*How to complete this task*.
Since only the total is wanted, give the number of lines in the listing below that hold the string "common" and add nothing.

Extracted information section start

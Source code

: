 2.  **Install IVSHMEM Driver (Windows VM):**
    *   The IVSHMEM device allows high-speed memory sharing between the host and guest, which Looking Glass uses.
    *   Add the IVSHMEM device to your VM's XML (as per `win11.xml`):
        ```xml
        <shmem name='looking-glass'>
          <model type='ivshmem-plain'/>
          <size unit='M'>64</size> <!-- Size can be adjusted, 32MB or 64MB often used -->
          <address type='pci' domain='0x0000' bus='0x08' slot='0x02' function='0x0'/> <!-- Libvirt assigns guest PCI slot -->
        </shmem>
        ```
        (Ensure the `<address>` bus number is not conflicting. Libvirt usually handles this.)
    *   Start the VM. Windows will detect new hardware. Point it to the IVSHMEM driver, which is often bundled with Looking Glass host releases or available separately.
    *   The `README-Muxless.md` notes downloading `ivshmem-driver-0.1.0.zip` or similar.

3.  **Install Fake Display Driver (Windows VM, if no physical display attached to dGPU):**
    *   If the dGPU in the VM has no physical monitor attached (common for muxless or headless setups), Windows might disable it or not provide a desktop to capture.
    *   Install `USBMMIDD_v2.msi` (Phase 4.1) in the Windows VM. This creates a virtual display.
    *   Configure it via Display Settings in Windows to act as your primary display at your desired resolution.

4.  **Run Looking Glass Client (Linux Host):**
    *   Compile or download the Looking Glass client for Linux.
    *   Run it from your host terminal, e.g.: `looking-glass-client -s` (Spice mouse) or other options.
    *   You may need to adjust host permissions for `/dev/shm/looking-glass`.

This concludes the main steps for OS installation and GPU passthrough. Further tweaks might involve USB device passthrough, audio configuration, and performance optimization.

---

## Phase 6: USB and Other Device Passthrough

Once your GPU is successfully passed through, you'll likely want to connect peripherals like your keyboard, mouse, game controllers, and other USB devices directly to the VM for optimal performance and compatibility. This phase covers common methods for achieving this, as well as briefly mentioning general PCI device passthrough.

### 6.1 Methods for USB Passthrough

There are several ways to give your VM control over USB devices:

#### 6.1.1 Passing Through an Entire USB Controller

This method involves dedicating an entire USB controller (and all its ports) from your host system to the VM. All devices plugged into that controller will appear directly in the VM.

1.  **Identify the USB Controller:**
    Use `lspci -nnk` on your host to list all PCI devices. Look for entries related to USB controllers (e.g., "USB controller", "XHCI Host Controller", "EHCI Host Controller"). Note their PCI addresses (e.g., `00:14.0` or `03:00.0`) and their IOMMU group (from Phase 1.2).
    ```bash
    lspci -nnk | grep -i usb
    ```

Extracted information section end

*Finished exercise*.
2